**YOUR OBJECTIVE**
Report each line of the entries that contains the word "mbox", copied in full.

[Saved entries]
------------------------------------------------------------

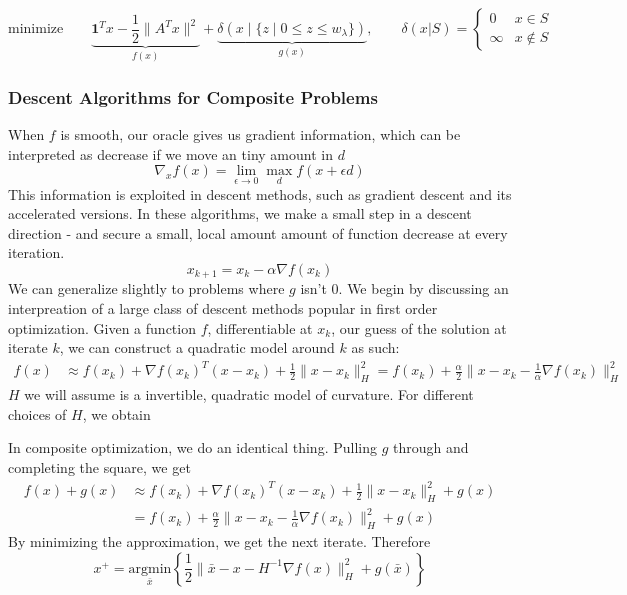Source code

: \begin{example}
\[
\mbox{minimize}\qquad
\underset{f(x)}{\underbrace{\mathbf{1}^{T}x-\frac{1}{2}\|A^{T}x\|^{2}}}+
\underset{g(x)}{\underbrace{\delta(x\mid \{ z \mid 0\leq z\leq w_{\lambda} \})}},
\qquad\delta(x|S)=\begin{cases}
0 & x\in S\\
\infty & x\notin S
\end{cases}
\]

\end{example}

\subsubsection{Descent Algorithms for Composite Problems}
When $f$ is smooth,
our oracle gives us gradient information, which can be interpreted as decrease
if we move an tiny amount in $d$
$$
\nabla_x f(x) = \lim_{\epsilon \rightarrow 0}\max_d f(x + \epsilon d)
$$
This information is exploited in descent methods, such as gradient
descent and its accelerated versions. In these algorithms, we make a 
small step in a descent direction - and secure a small, local amount
amount of function decrease at every iteration. 
$$
x_{k+1} = x_k - \alpha \nabla f(x_k)
$$
We can generalize slightly to problems where $g$ isn't $0$. We begin by
discussing an interpreation of a large class of descent methods popular in
first order optimization. Given a  function $f$, differentiable at $x_k$, our
guess of the solution at  iterate $k$, we can construct a quadratic model
around $k$ as such:
\begin{align*} 
f(x) & \approx f(x_{k})+\nabla f(x_{k})^{T}(x-x_{k})+\frac{1}{2}\|x-x_{k}\|_{H}^{2} =f(x_{k})+\frac{\alpha}{2}\|x-x_{k}-\frac{1}{\alpha}\nabla f(x_{k})\|_H^{2}
\end{align*}
$H$ we will assume is a invertible, quadratic model of curvature. For
different choices of $H$, we obtain

In composite optimization, we do an identical thing. Pulling $g$ 
through and completing the square, we get
\begin{align*}
f(x)+g(x) & \approx f(x_{k})+\nabla f(x_{k})^{T}(x-x_{k})+\frac{1}{2}\|x-x_{k}\|_{H}^{2}+g(x)\\
 & =f(x_{k})+\frac{\alpha}{2}\|x-x_{k}-\frac{1}{\alpha}\nabla f(x_{k})\|_H^{2}+g(x)
\end{align*}
By minimizing the approximation, we get the next iterate. Therefore
$$
x^{+}=\underset{\bar{x}}{\mbox{argmin}}\left\{ 
\frac{1}{2}\|\bar{x}-x-H^{-1}\nabla f(x)\|_{H}^{2}
+g(\bar{x})\right\} 
$$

------------------------------------------------------------

**SOLUTION**
\mbox{minimize}\qquad
x^{+}=\underset{\bar{x}}{\mbox{argmin}}\left\{ 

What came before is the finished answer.